[Saved data entries]
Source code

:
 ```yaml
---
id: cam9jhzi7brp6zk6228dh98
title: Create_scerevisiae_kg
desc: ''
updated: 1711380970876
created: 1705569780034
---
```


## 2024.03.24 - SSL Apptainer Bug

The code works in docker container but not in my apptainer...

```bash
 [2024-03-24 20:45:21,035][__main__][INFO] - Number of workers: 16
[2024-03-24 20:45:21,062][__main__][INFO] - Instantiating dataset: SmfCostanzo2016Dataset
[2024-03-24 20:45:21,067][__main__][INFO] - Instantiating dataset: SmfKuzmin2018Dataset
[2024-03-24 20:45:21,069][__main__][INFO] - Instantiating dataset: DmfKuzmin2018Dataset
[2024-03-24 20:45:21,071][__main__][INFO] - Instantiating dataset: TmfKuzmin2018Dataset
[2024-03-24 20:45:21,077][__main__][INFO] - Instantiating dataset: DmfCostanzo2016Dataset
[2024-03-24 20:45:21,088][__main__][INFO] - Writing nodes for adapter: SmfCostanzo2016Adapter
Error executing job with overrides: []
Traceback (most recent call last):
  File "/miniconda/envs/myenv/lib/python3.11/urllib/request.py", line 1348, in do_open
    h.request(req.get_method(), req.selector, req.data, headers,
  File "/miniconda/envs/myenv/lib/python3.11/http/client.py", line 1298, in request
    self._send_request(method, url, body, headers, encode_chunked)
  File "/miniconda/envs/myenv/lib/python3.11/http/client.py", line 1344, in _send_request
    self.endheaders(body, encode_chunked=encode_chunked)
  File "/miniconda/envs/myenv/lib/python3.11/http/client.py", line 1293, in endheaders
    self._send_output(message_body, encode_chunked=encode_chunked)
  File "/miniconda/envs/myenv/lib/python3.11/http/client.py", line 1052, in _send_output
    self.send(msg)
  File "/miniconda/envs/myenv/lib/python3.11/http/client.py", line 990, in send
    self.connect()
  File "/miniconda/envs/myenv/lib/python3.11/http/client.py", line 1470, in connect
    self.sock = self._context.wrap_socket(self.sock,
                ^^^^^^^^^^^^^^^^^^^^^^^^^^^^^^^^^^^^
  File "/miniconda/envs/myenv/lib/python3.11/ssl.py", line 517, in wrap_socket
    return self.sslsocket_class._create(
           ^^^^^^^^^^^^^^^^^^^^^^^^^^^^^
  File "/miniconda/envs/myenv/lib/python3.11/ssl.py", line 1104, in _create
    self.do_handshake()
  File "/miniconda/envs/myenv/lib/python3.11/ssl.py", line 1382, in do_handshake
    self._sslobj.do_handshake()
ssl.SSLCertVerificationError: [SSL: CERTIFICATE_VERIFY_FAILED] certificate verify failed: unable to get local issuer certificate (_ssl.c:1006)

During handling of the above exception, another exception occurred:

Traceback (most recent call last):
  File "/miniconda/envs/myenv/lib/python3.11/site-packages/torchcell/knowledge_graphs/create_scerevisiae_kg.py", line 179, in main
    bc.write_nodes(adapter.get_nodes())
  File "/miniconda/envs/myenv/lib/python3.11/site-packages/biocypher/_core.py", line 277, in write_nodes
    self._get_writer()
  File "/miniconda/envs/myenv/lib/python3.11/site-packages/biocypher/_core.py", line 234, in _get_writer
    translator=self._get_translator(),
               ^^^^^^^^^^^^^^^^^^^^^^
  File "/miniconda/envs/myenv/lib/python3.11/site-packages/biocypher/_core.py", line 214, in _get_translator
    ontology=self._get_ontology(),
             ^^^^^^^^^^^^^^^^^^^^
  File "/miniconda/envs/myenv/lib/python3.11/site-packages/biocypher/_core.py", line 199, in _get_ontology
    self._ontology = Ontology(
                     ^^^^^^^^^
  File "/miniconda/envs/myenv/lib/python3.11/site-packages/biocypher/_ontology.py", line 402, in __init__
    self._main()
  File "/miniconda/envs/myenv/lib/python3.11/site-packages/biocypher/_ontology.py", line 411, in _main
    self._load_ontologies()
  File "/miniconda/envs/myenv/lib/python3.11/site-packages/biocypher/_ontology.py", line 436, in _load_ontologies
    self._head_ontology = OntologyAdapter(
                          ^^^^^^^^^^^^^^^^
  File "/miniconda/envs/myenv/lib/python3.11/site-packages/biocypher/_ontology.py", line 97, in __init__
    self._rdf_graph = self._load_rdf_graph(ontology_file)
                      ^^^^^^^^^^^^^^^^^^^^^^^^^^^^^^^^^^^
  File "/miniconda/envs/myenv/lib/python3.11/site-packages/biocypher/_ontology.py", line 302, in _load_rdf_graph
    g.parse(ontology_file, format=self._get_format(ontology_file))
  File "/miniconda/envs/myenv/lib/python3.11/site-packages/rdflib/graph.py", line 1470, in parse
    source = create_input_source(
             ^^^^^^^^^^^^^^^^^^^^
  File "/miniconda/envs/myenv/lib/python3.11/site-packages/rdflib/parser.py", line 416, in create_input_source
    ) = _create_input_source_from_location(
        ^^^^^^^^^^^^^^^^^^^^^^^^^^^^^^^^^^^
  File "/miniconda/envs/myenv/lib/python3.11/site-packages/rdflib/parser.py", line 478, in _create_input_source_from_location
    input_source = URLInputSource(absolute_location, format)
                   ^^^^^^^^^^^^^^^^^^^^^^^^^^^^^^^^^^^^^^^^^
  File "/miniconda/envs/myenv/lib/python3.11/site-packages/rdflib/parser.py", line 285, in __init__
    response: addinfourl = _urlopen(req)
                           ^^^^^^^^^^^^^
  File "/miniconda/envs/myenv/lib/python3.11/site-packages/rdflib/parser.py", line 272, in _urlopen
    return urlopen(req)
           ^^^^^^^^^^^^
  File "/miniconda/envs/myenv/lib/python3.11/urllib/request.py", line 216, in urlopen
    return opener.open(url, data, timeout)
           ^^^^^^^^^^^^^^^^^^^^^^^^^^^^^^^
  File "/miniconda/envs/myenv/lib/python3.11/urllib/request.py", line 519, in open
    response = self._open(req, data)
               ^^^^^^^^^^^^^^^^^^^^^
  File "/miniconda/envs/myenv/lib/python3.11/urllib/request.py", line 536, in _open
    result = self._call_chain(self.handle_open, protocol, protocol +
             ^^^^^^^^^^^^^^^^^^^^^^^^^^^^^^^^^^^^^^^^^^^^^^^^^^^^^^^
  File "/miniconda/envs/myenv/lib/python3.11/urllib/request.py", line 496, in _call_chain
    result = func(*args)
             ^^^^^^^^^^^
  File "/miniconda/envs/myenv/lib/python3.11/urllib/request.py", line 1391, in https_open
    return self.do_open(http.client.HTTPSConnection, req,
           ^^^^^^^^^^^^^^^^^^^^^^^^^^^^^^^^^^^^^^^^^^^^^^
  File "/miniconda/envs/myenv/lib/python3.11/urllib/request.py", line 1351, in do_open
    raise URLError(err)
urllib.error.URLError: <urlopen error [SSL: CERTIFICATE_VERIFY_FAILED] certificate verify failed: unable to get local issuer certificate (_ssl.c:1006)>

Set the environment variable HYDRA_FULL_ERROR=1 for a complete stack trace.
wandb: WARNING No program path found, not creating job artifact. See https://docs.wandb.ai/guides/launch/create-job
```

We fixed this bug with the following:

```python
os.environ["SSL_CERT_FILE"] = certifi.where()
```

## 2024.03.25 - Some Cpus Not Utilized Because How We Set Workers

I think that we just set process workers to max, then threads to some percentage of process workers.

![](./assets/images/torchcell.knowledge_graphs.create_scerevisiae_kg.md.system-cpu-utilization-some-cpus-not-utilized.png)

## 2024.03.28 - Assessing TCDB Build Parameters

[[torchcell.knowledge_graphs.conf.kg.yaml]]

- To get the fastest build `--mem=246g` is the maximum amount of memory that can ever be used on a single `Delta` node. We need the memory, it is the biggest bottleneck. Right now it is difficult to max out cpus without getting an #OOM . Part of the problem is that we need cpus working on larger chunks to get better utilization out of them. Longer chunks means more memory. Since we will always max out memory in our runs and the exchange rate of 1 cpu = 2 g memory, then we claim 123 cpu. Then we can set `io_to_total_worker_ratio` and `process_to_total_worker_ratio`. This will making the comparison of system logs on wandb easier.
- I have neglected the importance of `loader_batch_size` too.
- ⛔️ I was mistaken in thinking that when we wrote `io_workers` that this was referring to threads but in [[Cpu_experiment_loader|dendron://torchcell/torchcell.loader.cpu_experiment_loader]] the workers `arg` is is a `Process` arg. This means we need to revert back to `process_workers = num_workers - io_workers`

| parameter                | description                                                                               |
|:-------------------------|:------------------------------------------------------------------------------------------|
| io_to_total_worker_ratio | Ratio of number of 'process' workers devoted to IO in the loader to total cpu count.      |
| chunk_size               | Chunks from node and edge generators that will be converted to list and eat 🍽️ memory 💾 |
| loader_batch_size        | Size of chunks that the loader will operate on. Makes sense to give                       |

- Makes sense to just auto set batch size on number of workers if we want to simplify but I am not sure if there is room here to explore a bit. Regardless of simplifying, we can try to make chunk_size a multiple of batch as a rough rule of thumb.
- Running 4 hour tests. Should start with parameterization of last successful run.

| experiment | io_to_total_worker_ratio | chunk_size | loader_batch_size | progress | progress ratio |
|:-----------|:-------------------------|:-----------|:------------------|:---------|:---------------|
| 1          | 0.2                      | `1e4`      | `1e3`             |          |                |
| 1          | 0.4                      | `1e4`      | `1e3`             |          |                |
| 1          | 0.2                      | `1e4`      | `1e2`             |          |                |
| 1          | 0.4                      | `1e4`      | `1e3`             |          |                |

• Your instructions:
Each line of the data that includes "result" should be copied.

• Completed exercise:
    result = self._call_chain(self.handle_open, protocol, protocol +
    result = func(*args)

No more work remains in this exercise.